┌────────

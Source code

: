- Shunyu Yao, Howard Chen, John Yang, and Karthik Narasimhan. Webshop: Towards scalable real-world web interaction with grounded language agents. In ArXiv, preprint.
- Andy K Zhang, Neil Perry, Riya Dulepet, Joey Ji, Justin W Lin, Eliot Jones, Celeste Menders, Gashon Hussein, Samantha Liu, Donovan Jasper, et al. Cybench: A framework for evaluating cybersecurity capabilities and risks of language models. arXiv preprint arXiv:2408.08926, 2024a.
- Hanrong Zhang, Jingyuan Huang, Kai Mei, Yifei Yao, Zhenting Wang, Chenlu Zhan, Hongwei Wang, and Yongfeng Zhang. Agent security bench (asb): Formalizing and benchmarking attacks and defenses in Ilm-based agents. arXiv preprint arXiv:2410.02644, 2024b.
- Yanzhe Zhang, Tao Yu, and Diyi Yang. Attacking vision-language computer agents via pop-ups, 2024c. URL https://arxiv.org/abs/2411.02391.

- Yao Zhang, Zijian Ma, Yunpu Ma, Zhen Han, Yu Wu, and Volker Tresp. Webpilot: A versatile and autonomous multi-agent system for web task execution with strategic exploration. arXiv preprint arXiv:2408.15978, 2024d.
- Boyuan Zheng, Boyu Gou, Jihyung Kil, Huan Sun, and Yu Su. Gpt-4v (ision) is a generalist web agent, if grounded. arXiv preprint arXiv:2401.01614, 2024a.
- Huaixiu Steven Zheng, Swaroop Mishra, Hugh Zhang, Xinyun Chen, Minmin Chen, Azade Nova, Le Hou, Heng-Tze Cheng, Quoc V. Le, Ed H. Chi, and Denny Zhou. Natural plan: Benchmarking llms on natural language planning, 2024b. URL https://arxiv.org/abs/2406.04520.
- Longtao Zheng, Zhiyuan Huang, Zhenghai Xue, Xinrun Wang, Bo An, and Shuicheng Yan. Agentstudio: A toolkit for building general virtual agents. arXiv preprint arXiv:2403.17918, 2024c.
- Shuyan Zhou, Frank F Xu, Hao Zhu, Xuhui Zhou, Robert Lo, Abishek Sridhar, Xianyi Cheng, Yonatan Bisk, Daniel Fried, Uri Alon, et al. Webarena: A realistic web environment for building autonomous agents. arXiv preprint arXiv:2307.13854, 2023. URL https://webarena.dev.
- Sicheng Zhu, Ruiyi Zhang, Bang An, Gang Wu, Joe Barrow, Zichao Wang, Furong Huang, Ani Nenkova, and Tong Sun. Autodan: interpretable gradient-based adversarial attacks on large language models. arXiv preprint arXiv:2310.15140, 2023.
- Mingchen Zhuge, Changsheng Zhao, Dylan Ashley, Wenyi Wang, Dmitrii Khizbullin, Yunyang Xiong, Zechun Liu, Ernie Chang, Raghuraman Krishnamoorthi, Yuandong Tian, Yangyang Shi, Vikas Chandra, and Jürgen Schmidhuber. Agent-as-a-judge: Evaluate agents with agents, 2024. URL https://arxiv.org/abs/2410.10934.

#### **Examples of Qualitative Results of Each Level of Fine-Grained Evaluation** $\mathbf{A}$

└────────

■ EXERCISE BRIEF
Scan the lines above for "models", then copy every one that has it.

■ SOLUTION
- Andy K Zhang, Neil Perry, Riya Dulepet, Joey Ji, Justin W Lin, Eliot Jones, Celeste Menders, Gashon Hussein, Samantha Liu, Donovan Jasper, et al. Cybench: A framework for evaluating cybersecurity capabilities and risks of language models. arXiv preprint arXiv:2408.08926, 2024a.
- Sicheng Zhu, Ruiyi Zhang, Bang An, Gang Wu, Joe Barrow, Zichao Wang, Furong Huang, Ani Nenkova, and Tong Sun. Autodan: interpretable gradient-based adversarial attacks on large language models. arXiv preprint arXiv:2310.15140, 2023.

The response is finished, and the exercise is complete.